# Any Particular Name For This Coloration?



## TAWhatley (Mar 6, 2001)

http://www.rims.net/2008Sep05/target9.html

http://www.rims.net/2008Sep05/target10.html

The youngster on the far right was in the first group of pigeons I received from Orkin. Just curious what this coloration is called.

Terry


----------



## Margarret (May 3, 2007)

I've seen flecking like that in almonds, but not in the grays. Very pretty bird. Bill should be along soon and be able to tell us.

Margaret


----------



## re lee (Jan 4, 2003)

It is a grizzle colored bird. 2 blue checks 1 grizzle.


----------



## TAWhatley (Mar 6, 2001)

Thanks Margaret and Robert.
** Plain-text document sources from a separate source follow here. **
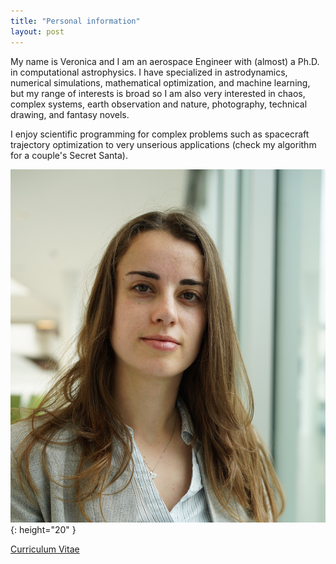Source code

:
 ```yaml
---
title: "Personal information"
layout: post
---
```


My name is Veronica and I am an aerospace Engineer with (almost) a Ph.D. in computational astrophysics. I have specialized in astrodynamics, numerical simulations, mathematical optimization, and machine learning, but my range of interests is broad so I am also very interested in chaos, complex systems, earth observation and nature, photography, technical drawing, and fantasy novels. 

I enjoy scientific programming for complex problems such as spacecraft trajectory optimization to very unserious applications (check my algorithm for a couple's Secret Santa).

![Profile pic](docs/profilepic.JPG){: height="20" } 

[Curriculum Vitae](docs/CV.pdf)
I haven't seen many pigeons with the very dark gray coloring on the head/neck, flights, and tail with the light coloration on the rest of the body like this little feral.

Terry


----------



## jbangelfish (Mar 22, 2008)

*They are stork marked grizzles*

They are homozygous grizzles which means that they have two doses of the grizzle gene. This changes the grizzle markings to make the bird very light with dark tails and wingtips. Many would call these torts but with moults, they tend to lose most of the color except at wingtips and tail. There is bronze and blue present as to their basic color.

Bill


----------



## TAWhatley (Mar 6, 2001)

Thanks, Bill! I appreciate the information.

Terry


----------



## ezemaxima (Jan 12, 2008)

looks like my grizzle... Cookie


----------



## Msfreebird (Sep 23, 2007)

I have one similar in color and after his 1st molt he developed alot of black flecks all over his chest and wings.
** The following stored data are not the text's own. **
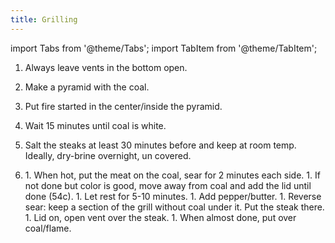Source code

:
 ```yaml
---
title: Grilling
---
```


import Tabs from '@theme/Tabs';
import TabItem from '@theme/TabItem';

1. Always leave vents in the bottom open.
1. Make a pyramid with the coal.
1. Put fire started in the center/inside the pyramid.
1. Wait 15 minutes until coal is white.

1. Salt the steaks at least 30 minutes before and keep at room temp. Ideally, dry-brine overnight, un covered.
1. <Tabs>
   <TabItem value="thin" label="Thin/normal steak" groupId="group1" default>
   1. When hot, put the meat on the coal, sear for 2 minutes each side.
   1. If not done but color is good, move away from coal and add the lid until done (54c).
   1. Let rest for 5-10 minutes.
   1. Add pepper/butter.
   </TabItem>
   <TabItem value="large" label="Thicker steak">
   1. Reverse sear: keep a section of the grill without coal under it. Put the steak there.
   1. Lid on, open vent over the steak.
   1. When almost done, put over coal/flame.
   </TabItem>
   </Tabs>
The bird on the left, this was taken before his 1st molt. He was 5 months old in this picture.


----------



## TAWhatley (Mar 6, 2001)

Thanks for the posts and the photos, Eze and MsFree! Lovely birds you have there (therefore, my little feral must be lovely too!)! 

Terry


----------



## jbangelfish (Mar 22, 2008)

*This one is most likely ash red*



Msfreebird said:


> I have one similar in color and after his 1st molt he developed alot of black flecks all over his chest and wings.
> 
> 
> 
> ...


And the flecks mean that it is a male and split for blue.
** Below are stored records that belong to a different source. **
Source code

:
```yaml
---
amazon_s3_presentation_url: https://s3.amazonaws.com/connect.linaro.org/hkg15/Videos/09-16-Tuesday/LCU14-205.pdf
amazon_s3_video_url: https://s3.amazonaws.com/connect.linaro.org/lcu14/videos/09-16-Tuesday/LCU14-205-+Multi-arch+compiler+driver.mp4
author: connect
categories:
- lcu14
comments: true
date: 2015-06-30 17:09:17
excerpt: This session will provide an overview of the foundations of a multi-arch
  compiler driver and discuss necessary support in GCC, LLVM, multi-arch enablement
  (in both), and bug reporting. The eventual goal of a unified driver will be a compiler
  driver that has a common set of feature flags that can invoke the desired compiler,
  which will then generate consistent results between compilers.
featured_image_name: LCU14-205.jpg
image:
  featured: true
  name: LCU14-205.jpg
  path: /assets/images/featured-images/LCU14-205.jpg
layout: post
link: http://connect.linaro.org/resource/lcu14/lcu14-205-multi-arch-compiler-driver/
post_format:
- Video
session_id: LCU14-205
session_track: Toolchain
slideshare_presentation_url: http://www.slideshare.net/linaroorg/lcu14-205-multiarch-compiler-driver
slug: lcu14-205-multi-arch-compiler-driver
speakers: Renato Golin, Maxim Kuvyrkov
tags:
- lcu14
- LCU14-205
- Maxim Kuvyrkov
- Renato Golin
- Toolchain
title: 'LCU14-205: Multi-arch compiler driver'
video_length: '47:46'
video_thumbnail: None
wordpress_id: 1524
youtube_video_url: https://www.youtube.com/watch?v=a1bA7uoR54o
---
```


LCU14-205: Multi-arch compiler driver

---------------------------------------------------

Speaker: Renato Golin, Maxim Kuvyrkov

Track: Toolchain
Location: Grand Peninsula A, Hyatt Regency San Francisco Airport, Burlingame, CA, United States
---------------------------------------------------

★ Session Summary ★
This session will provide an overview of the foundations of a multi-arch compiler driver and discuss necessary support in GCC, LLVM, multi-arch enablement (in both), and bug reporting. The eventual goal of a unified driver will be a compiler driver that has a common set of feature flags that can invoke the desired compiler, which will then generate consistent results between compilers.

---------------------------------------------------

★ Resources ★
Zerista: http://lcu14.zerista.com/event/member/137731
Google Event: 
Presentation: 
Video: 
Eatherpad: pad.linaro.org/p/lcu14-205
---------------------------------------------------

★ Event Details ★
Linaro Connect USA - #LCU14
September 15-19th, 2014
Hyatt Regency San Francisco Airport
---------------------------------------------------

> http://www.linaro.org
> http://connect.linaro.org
It is either that or almond which could be male or female but I'm pretty sure it's ash red. Still the grizzle as well.

Bill


----------



## Msfreebird (Sep 23, 2007)

jbangelfish said:


> And the flecks mean that it is a male and split for blue.
> 
> It is either that or almond which could be male or female but I'm pretty sure it's ash red. Still the grizzle as well.
> 
> Bill


I don't know if you noticed in the picture, but the feathers on the back of his (yes its a male) head curl up. I don't know where that came from. I have a couple like that. Here's another one with curled feathers - actually, this is his mother-


----------



## jbangelfish (Mar 22, 2008)

*This is a shell crest*

I don't remember how the genetics work but it seems to me that it may be a dominant gene. I will have to check my book when I get home as we are up at our cabin.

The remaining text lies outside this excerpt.